_PROVIDED MATERIAL_
------

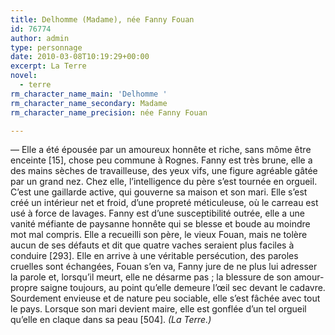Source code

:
 ```yaml
---
title: Delhomme (Madame), née Fanny Fouan
id: 76774
author: admin
type: personnage
date: 2010-03-08T10:19:29+00:00
excerpt: La Terre
novel:
  - terre
rm_character_name_main: 'Delhomme '
rm_character_name_secondary: Madame
rm_character_name_precision: née Fanny Fouan

---
```

— Elle a été épousée par un amoureux honnête et riche, sans môme être enceinte [15], chose peu commune à Rognes. Fanny est très brune, elle a des mains sèches de travailleuse, des yeux vifs, une figure agréable gâtée par un grand nez. Chez elle, l&rsquo;intelligence du père s&rsquo;est tournée en orgueil. C&rsquo;est une gaillarde active, qui gouverne sa maison et son mari. Elle s&rsquo;est créé un intérieur net et froid, d&rsquo;une propreté méticuleuse, où le carreau est usé à force de lavages. Fanny est d&rsquo;une susceptibilité outrée, elle a une vanité méfiante de paysanne honnête qui se blesse et boude au moindre mot mal compris. Elle a recueilli son père, le vieux Fouan, mais ne tolère aucun de ses défauts et dit que quatre vaches seraient plus faciles à conduire [293]. Elle en arrive à une véritable persécution, des paroles cruelles sont échangées, Fouan s&rsquo;en va, Fanny jure de ne plus lui adresser la parole et, lorsqu&rsquo;il meurt, elle ne désarme pas ; la blessure de son amour-propre saigne toujours, au point qu&rsquo;elle demeure l&rsquo;œil sec devant le cadavre. Sourdement envieuse et de nature peu sociable, elle s&rsquo;est fâchée avec tout le pays. Lorsque son mari devient maire, elle est gonflée d&rsquo;un tel orgueil qu&rsquo;elle en claque dans sa peau [504]. _(La Terre.)_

------

_BRIEF_
Across the listing, how many lines contain "Delhomme"? State the number and nothing else.

_RESPONSE TO THE TASK_
2